In 2004 promoveerde De Hollander op het (kwantitatief) in kaart brengen en beoordelen van de effecten van de leefomgeving op de volksgezondheid. Sinds 10 jaar werkt hij bij het PBL, aanvankelijk als sectorhoofd, nu weer als onderzoeker. Ook maakt al hij al geruime tijd deel uit van de Beraadsgroep Volksgezondheid van de Gezondheidsraad.

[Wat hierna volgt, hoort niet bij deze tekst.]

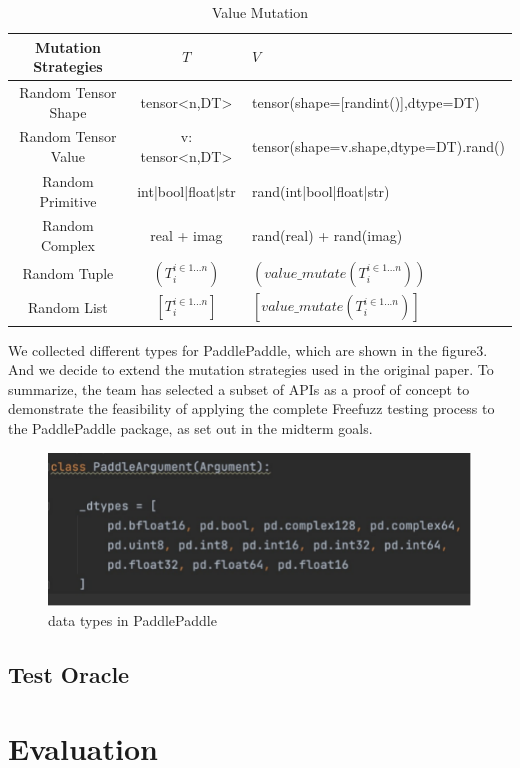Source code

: \documentclass[sigconf]{acmart}
\begin{document}
  \begin{table}[h]
    \centering
    \caption{Value Mutation}
    \label{tab:freq}
    \begin{tabular}{ccl}
      \toprule
      Mutation Strategies&$T$&$V$\\
      \midrule
      Random Tensor Shape& tensor<n,DT>& tensor(shape=[randint()],dtype=DT)\\
      Random Tensor Value& v: tensor<n,DT>& tensor(shape=v.shape,dtype=DT).rand()\\
      Random Primitive& int|bool|float|str & rand(int|bool|float|str)\\
      Random Complex& real + imag & rand(real) + rand(imag)\\
      Random Tuple& $(T_i ^ {i\in 1...n})$&$(value\_mutate(T_i ^ {i\in 1...n}))$ \\
      Random List& $[T_i ^ {i\in 1...n}]$&$[value\_mutate(T_i ^ {i\in 1...n})]$ \\
    \bottomrule
  \end{tabular}
  \end{table}


  We collected different types for PaddlePaddle, which are shown in the figure3. 
  And we decide to extend the mutation strategies used in the original paper.
  To summarize, the team has selected a subset of APIs as a proof of concept to 
  demonstrate the feasibility of applying the complete Freefuzz testing process to the PaddlePaddle package, 
  as set out in the midterm goals.
  \begin{figure}[h]
    \centering
    \includegraphics[width=\linewidth]{4.png}
    \caption{data types in PaddlePaddle}
  \end{figure}


  \subsection{Test Oracle}


\section{Evaluation}
\end{document}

Omgang met risico's door de jaren heen
Pas sinds het einde van de jaren ’80 van de vorige eeuw hebben we in Nederland een enigszins integraal en systematisch risicobeleid voor de leefomgeving. In de notitie ‘Omgaan met risico’s’ (OmR), bijlage bij het Nationaal Milieubeleidsplan van 1989, legde de toenmalige regering haar ‘risicobenadering voor het milieubeleid’ vast. Dit was het startsein voor een even boeiend als langjarig dispuut over het wezen van het verschijnsel risico, de mate waarin de bevolking aanspraak kon maken op bescherming tegen bedreigingen in de leefomgeving, hoe deze vorm zou moeten krijgen, en vooral ook wat precies de rol van de overheid zou moeten zijn. In dit essay wil ik kort de ontwikkelingen in het risico-denken van de afgelopen decennia terug in de herinnering roepen, nadrukkelijk vanuit het perspectief van de burger. Met die lessen in het achterhoofd kijk ik vervolgens naar de risico-uitdagingen van deze tijd van nieuwe technologie: toenemende complexiteit, structurele onzekerheid, een mondige, pluriforme bevolking en – niet te vergeten – het internet.

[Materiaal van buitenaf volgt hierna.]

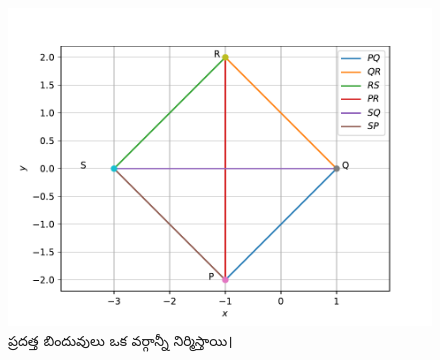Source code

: \begin{enumerate}[label=\thesection.\arabic*.,ref=\thesection.\theenumi]
\begin{figure}[!ht]
	\includegraphics[width=\columnwidth]{figs/quad1.pdf}
	\caption{ప్రదత్త బిందువులు ఒక వర్గాన్నీ నిర్మిస్తాయి।}
	\label{fig:3.5.4_quadrilateral1}
\end{figure}


\end{enumerate}

%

Zouden we burgers beter kunnen betrekken door ze te confronteren met verhalen en verbeeldingen over hoe technologie de wereld en hun persoonlijke levenssfeer zou kunnen veranderen, ten goede en ten kwade? En zouden op die manier grote, strategische kwesties en dilemma’s vanuit technocratische (en vaak hermetische) sferen hun weg kunnen vinden naar het publieke domein? De Amerikanen Dewey en Lippmann discussieerden er in de jaren ’20 al over: zonder kwesties geen publiek, en dus ook geen politiek en geen beleid .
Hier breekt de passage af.